● What you will do: Give again, word for word, each line below starting at the one that contains "2. **Counters:** There" and ending at the one that contains "4. **Contact Objects:**".

Dataset records
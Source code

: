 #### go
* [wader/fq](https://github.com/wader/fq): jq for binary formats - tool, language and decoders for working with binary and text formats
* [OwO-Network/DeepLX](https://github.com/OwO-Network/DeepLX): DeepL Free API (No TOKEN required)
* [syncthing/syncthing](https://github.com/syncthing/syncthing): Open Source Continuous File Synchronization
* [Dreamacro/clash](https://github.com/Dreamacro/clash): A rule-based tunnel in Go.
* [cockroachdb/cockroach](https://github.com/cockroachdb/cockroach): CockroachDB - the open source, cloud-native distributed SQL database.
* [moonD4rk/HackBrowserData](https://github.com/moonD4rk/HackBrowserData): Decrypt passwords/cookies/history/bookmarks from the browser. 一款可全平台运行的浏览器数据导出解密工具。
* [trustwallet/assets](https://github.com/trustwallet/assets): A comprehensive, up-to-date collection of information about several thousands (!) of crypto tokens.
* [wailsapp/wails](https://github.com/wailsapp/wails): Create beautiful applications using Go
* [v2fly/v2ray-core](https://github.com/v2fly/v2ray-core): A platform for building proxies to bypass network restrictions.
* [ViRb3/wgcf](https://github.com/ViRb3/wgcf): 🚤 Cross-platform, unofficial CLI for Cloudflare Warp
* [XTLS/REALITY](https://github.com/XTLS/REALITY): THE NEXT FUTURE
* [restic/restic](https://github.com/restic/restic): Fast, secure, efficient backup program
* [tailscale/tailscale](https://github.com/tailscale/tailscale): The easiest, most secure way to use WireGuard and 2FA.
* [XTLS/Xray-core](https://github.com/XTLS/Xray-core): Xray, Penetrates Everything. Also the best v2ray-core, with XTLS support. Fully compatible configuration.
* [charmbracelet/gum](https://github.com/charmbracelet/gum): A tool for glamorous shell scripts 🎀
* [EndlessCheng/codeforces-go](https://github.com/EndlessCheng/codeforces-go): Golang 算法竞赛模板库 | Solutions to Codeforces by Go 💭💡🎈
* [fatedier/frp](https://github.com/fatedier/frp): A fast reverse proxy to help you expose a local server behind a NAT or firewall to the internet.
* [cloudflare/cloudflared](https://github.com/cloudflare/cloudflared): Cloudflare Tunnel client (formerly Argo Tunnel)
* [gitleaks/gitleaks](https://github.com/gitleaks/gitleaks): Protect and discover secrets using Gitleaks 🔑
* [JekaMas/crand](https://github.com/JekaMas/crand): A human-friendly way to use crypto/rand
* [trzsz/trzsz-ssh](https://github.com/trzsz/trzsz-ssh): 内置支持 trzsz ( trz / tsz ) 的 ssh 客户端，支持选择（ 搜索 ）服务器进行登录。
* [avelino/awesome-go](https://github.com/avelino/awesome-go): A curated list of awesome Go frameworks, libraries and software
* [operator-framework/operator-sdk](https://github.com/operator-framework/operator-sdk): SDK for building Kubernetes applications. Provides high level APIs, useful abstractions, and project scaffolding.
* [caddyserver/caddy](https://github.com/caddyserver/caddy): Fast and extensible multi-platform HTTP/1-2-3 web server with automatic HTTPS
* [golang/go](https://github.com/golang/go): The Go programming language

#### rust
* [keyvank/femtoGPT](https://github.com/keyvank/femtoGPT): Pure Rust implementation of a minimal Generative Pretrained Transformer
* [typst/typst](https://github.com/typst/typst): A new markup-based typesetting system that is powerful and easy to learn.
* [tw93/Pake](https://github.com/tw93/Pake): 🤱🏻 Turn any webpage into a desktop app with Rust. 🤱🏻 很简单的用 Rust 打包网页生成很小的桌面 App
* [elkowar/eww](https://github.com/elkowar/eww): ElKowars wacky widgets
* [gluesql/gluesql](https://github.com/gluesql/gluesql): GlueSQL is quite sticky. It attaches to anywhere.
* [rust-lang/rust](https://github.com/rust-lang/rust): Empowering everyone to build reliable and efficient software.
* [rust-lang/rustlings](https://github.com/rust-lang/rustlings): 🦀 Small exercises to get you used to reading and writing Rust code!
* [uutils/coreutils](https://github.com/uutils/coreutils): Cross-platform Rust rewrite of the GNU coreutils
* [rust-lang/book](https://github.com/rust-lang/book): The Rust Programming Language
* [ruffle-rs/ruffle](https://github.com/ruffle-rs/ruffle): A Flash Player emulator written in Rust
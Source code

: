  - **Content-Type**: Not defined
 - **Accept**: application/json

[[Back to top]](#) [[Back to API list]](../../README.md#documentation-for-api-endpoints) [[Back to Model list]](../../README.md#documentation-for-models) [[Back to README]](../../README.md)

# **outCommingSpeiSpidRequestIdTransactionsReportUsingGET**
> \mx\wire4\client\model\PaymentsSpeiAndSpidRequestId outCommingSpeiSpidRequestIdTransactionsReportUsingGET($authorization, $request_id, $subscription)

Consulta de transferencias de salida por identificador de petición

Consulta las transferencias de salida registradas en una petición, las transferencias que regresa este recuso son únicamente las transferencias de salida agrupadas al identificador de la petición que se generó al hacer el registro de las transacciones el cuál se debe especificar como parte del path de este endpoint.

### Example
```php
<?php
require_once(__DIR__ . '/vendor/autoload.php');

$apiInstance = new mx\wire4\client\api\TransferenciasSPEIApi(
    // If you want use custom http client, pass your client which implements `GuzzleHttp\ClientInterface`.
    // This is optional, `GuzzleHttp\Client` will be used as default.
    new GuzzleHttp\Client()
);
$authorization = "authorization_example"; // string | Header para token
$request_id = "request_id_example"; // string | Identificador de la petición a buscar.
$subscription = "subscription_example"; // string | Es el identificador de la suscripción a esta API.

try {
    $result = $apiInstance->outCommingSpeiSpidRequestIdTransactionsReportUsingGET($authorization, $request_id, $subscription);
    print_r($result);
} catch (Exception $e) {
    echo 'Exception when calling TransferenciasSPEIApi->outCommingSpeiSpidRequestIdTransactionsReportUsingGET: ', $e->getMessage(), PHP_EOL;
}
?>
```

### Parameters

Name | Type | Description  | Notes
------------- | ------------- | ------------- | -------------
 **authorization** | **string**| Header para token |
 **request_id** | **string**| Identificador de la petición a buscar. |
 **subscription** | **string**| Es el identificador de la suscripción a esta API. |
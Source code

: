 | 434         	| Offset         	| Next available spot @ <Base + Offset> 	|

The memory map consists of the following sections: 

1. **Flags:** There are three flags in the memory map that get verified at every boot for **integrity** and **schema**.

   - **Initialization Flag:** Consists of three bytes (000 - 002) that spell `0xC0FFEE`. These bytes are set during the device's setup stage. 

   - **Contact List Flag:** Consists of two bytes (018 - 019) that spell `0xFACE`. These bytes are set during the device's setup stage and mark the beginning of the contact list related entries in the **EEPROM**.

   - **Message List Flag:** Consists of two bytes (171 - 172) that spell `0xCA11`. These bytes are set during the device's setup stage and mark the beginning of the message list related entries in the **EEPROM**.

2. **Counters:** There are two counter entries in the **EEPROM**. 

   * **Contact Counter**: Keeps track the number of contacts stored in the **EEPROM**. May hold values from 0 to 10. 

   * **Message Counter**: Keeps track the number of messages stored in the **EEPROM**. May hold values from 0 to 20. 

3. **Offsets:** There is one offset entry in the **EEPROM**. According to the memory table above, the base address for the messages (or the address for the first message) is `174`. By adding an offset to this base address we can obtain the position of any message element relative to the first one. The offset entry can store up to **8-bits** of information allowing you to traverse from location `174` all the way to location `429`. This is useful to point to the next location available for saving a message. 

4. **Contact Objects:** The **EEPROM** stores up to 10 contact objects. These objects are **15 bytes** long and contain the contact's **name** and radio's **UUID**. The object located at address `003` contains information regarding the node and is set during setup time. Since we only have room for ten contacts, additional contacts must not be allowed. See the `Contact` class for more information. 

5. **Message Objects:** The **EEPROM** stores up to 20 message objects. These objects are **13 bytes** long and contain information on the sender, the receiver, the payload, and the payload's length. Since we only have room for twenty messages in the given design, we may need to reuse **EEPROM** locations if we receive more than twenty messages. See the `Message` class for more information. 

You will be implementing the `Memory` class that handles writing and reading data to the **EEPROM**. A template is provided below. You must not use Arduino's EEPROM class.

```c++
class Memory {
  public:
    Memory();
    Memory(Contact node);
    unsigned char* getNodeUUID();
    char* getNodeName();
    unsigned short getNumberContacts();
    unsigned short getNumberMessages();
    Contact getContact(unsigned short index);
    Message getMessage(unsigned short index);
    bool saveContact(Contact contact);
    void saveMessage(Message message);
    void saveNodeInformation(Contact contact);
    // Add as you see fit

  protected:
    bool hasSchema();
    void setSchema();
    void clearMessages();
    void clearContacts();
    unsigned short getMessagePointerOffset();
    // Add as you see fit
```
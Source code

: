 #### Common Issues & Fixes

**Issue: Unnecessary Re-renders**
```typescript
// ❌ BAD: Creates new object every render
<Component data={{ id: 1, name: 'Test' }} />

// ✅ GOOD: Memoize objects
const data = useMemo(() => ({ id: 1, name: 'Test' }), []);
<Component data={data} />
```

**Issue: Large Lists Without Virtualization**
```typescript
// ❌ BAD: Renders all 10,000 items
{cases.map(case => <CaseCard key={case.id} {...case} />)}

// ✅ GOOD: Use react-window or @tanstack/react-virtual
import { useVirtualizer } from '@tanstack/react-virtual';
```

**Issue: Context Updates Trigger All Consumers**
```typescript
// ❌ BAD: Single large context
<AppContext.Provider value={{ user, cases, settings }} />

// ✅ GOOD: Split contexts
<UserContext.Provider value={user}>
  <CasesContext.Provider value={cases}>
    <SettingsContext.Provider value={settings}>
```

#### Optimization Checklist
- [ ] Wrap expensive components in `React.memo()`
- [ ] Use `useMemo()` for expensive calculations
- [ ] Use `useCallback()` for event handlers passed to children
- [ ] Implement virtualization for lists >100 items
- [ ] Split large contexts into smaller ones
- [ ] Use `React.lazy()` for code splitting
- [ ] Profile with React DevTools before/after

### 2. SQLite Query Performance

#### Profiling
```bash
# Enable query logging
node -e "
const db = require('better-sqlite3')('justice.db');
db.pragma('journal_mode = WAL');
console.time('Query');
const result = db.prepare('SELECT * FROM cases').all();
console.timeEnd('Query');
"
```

● Exercise answer:
2. **Counters:** There are two counter entries in the **EEPROM**. 

   * **Contact Counter**: Keeps track the number of contacts stored in the **EEPROM**. May hold values from 0 to 10. 

   * **Message Counter**: Keeps track the number of messages stored in the **EEPROM**. May hold values from 0 to 20. 

3. **Offsets:** There is one offset entry in the **EEPROM**. According to the memory table above, the base address for the messages (or the address for the first message) is `174`. By adding an offset to this base address we can obtain the position of any message element relative to the first one. The offset entry can store up to **8-bits** of information allowing you to traverse from location `174` all the way to location `429`. This is useful to point to the next location available for saving a message. 

4. **Contact Objects:** The **EEPROM** stores up to 10 contact objects. These objects are **15 bytes** long and contain the contact's **name** and radio's **UUID**. The object located at address `003` contains information regarding the node and is set during setup time. Since we only have room for ten contacts, additional contacts must not be allowed. See the `Contact` class for more information. 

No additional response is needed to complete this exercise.